Books for Women #5 Happy Days by Samuel Beckett

I bought, or perhaps stole, because I am  sorry to say I used to steal quite a few books from shops and libraries in those days,  my copy of Beckett’s Happy Days in 1971. This was a great time to live down the road from Liverpool’s Everyman Theatre and  I joined the Youth Theatre Workshop there when we lived in the pub in Parliament Place. Do I owe that  to my old school friend Lorna Tanklovtich? I think I do.

I  saw Waiting for Godot at the Everyman  there at about age 14 but cannot remember if that is what led me to Happy Days, a book I  became almost obsessed with during the  summer of 1971. I was a pretentious 15-year-old.  I carried it everywhere with me, and would read or recite long monologues to myself or preferably to others whenever I got the chance.
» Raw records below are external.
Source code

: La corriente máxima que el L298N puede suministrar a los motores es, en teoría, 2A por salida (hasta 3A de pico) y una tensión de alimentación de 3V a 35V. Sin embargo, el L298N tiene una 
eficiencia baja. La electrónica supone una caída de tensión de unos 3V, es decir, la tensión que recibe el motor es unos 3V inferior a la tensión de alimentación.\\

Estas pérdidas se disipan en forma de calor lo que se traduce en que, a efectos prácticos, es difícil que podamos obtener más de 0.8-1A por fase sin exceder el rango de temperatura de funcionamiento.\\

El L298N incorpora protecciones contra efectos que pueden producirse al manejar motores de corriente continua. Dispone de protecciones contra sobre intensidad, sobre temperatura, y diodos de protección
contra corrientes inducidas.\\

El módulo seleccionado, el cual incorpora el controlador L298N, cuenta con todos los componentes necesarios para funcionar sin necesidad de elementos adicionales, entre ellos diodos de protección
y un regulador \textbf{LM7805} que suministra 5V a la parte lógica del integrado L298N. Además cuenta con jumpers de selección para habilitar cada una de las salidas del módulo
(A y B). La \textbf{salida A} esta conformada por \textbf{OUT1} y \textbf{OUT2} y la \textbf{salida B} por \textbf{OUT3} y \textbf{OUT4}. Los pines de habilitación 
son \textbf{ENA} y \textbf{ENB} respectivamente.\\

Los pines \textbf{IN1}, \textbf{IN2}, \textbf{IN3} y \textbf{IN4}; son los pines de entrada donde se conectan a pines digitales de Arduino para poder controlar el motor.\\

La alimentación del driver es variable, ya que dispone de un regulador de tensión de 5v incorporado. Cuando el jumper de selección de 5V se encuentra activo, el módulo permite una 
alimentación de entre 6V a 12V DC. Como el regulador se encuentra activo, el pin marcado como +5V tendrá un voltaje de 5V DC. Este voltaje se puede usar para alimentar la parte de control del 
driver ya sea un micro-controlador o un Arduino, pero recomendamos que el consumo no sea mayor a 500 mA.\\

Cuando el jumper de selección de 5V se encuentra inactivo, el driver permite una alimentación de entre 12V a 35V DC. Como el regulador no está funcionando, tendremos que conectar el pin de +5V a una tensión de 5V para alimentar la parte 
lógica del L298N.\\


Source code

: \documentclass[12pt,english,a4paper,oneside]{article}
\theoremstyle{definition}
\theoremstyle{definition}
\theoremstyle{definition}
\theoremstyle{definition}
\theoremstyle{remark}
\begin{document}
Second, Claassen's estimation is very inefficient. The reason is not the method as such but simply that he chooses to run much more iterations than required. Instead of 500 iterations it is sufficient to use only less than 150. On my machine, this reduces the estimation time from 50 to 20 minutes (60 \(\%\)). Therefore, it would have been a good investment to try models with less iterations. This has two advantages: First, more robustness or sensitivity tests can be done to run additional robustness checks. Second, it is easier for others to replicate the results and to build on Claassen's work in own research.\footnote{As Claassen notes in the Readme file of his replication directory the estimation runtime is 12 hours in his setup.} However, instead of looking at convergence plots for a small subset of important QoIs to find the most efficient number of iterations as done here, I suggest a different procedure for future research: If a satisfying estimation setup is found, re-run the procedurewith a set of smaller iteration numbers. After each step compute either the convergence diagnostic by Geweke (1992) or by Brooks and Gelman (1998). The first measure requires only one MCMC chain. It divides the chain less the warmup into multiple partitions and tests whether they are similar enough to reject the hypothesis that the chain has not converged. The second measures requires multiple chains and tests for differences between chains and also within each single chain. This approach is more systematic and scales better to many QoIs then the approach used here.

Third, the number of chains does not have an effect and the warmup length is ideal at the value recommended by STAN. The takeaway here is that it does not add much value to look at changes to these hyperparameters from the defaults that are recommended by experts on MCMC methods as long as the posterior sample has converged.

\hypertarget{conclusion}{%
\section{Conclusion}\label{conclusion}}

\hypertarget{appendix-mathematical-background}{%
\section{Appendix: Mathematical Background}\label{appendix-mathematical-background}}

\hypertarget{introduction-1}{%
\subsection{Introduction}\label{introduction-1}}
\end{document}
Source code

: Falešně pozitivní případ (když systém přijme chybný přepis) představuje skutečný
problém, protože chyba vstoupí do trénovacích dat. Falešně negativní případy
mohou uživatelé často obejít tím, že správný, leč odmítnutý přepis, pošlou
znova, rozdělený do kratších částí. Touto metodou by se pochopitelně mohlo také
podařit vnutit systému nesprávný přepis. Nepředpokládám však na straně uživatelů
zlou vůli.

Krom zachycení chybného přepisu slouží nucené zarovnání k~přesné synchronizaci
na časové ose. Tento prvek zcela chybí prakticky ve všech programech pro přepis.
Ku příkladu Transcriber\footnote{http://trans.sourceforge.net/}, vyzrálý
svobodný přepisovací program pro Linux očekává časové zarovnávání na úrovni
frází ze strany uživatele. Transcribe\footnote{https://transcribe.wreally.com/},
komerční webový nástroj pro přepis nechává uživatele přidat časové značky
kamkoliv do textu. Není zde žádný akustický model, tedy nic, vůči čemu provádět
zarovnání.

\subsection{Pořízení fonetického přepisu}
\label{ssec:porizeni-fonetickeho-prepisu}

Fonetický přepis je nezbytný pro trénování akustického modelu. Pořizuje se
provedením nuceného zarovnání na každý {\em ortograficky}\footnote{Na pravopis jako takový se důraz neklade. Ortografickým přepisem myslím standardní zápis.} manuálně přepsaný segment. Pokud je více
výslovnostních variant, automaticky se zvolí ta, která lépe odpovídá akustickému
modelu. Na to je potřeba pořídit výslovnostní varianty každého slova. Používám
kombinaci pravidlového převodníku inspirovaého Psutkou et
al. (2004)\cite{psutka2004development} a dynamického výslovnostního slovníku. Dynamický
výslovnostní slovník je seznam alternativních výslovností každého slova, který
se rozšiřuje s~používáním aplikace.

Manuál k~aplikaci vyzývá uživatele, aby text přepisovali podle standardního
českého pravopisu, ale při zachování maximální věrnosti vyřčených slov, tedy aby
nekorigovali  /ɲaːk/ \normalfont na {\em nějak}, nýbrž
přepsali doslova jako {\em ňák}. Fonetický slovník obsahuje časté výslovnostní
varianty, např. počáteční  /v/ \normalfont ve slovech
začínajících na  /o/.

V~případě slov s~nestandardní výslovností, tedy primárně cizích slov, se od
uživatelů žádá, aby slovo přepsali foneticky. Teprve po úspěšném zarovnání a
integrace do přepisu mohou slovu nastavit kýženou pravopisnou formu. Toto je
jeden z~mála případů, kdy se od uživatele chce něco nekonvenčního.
Like all Beckett, it is very serious and very funny.  It made me laugh my head off and I  can recall  sitting in the upstairs bar at the Liverpool playhouse one  saturday afternoon, reading and laughing to myself…

Why is it a book to make a woman?

Well, there’s Winnie, stuck up to her neck in sand, and useless Willie, free but  no good to her at all, just round the back. Something about that situation  struck me as true. I loved Winnie’s mad brave attempts to keep going.  To keep herself together. Oh,  in the pub where we lived things were going crazy.  My mum was beautiful and very witty but beginning to drink  too much. She had a boyfriend with whom she fought when drunk.  Nights were hard,  trying to  calm them both down, and then… my girl’s grammar school by day. Odd disjunctions. I  recognised Winnie’s self-delusion, but I loved her. Winnie was my mum.  And me. I was laughing but I was looking to the future.  Happy Days.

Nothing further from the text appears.